Directions for this task — Would you please copy out each entry exactly?

----------

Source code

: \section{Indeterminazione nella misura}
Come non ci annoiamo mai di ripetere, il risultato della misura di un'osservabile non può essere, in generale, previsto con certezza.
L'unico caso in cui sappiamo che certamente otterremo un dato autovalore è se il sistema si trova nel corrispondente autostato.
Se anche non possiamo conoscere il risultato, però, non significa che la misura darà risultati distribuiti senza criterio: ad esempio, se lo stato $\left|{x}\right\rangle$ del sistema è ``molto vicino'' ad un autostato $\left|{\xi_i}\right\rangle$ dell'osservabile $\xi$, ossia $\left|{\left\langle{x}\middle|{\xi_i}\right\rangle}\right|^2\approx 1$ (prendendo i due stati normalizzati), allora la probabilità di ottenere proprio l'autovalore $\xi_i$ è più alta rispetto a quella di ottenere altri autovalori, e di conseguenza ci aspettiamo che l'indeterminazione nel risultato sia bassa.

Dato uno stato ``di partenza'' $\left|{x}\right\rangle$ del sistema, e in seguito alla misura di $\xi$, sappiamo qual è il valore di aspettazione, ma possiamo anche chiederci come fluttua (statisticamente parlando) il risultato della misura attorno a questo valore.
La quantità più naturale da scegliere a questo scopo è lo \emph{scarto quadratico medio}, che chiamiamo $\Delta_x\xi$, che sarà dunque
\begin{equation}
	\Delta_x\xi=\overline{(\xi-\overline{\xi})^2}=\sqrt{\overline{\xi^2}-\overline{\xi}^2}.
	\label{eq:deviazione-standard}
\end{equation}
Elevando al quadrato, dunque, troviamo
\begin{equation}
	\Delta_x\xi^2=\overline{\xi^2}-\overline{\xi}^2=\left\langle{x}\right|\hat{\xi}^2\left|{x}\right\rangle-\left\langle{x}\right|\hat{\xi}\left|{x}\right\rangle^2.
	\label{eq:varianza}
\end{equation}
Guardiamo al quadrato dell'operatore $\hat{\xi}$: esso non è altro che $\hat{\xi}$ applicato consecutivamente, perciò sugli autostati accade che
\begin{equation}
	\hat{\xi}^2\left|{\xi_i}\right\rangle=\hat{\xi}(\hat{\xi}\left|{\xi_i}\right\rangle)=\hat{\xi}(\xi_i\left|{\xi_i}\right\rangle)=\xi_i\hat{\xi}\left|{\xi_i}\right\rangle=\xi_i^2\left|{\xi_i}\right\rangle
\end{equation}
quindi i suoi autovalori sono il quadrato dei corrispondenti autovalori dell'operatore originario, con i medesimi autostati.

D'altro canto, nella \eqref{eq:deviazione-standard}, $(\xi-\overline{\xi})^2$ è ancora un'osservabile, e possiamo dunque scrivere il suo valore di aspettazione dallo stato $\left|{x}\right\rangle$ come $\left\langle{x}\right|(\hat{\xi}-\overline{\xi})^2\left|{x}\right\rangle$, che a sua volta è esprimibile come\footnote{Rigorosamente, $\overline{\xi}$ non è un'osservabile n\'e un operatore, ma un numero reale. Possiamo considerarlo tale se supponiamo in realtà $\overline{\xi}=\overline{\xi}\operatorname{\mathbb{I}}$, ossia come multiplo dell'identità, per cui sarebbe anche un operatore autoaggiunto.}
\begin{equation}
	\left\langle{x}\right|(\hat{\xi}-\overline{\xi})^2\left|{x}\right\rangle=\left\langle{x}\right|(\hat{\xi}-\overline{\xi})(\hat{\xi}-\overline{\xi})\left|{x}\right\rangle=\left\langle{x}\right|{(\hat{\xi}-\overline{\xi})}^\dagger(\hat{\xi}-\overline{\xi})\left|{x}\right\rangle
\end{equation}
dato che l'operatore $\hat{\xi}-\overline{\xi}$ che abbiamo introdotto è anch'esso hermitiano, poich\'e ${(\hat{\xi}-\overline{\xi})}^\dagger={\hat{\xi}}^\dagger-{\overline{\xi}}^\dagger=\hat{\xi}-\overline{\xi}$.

----------

Answer area —
Source code

: \section{Indeterminazione nella misura}
Come non ci annoiamo mai di ripetere, il risultato della misura di un'osservabile non può essere, in generale, previsto con certezza.
L'unico caso in cui sappiamo che certamente otterremo un dato autovalore è se il sistema si trova nel corrispondente autostato.
Se anche non possiamo conoscere il risultato, però, non significa che la misura darà risultati distribuiti senza criterio: ad esempio, se lo stato $\left|{x}\right\rangle$ del sistema è ``molto vicino'' ad un autostato $\left|{\xi_i}\right\rangle$ dell'osservabile $\xi$, ossia $\left|{\left\langle{x}\middle|{\xi_i}\right\rangle}\right|^2\approx 1$ (prendendo i due stati normalizzati), allora la probabilità di ottenere proprio l'autovalore $\xi_i$ è più alta rispetto a quella di ottenere altri autovalori, e di conseguenza ci aspettiamo che l'indeterminazione nel risultato sia bassa.

Dato uno stato ``di partenza'' $\left|{x}\right\rangle$ del sistema, e in seguito alla misura di $\xi$, sappiamo qual è il valore di aspettazione, ma possiamo anche chiederci come fluttua (statisticamente parlando) il risultato della misura attorno a questo valore.
La quantità più naturale da scegliere a questo scopo è lo \emph{scarto quadratico medio}, che chiamiamo $\Delta_x\xi$, che sarà dunque
\begin{equation}
	\Delta_x\xi=\overline{(\xi-\overline{\xi})^2}=\sqrt{\overline{\xi^2}-\overline{\xi}^2}.
	\label{eq:deviazione-standard}
\end{equation}
Elevando al quadrato, dunque, troviamo
\begin{equation}
	\Delta_x\xi^2=\overline{\xi^2}-\overline{\xi}^2=\left\langle{x}\right|\hat{\xi}^2\left|{x}\right\rangle-\left\langle{x}\right|\hat{\xi}\left|{x}\right\rangle^2.
	\label{eq:varianza}
\end{equation}
Guardiamo al quadrato dell'operatore $\hat{\xi}$: esso non è altro che $\hat{\xi}$ applicato consecutivamente, perciò sugli autostati accade che
\begin{equation}
	\hat{\xi}^2\left|{\xi_i}\right\rangle=\hat{\xi}(\hat{\xi}\left|{\xi_i}\right\rangle)=\hat{\xi}(\xi_i\left|{\xi_i}\right\rangle)=\xi_i\hat{\xi}\left|{\xi_i}\right\rangle=\xi_i^2\left|{\xi_i}\right\rangle
\end{equation}
quindi i suoi autovalori sono il quadrato dei corrispondenti autovalori dell'operatore originario, con i medesimi autostati.

D'altro canto, nella \eqref{eq:deviazione-standard}, $(\xi-\overline{\xi})^2$ è ancora un'osservabile, e possiamo dunque scrivere il suo valore di aspettazione dallo stato $\left|{x}\right\rangle$ come $\left\langle{x}\right|(\hat{\xi}-\overline{\xi})^2\left|{x}\right\rangle$, che a sua volta è esprimibile come\footnote{Rigorosamente, $\overline{\xi}$ non è un'osservabile n\'e un operatore, ma un numero reale. Possiamo considerarlo tale se supponiamo in realtà $\overline{\xi}=\overline{\xi}\operatorname{\mathbb{I}}$, ossia come multiplo dell'identità, per cui sarebbe anche un operatore autoaggiunto.}
\begin{equation}
	\left\langle{x}\right|(\hat{\xi}-\overline{\xi})^2\left|{x}\right\rangle=\left\langle{x}\right|(\hat{\xi}-\overline{\xi})(\hat{\xi}-\overline{\xi})\left|{x}\right\rangle=\left\langle{x}\right|{(\hat{\xi}-\overline{\xi})}^\dagger(\hat{\xi}-\overline{\xi})\left|{x}\right\rangle
\end{equation}
dato che l'operatore $\hat{\xi}-\overline{\xi}$ che abbiamo introdotto è anch'esso hermitiano, poich\'e ${(\hat{\xi}-\overline{\xi})}^\dagger={\hat{\xi}}^\dagger-{\overline{\xi}}^\dagger=\hat{\xi}-\overline{\xi}$.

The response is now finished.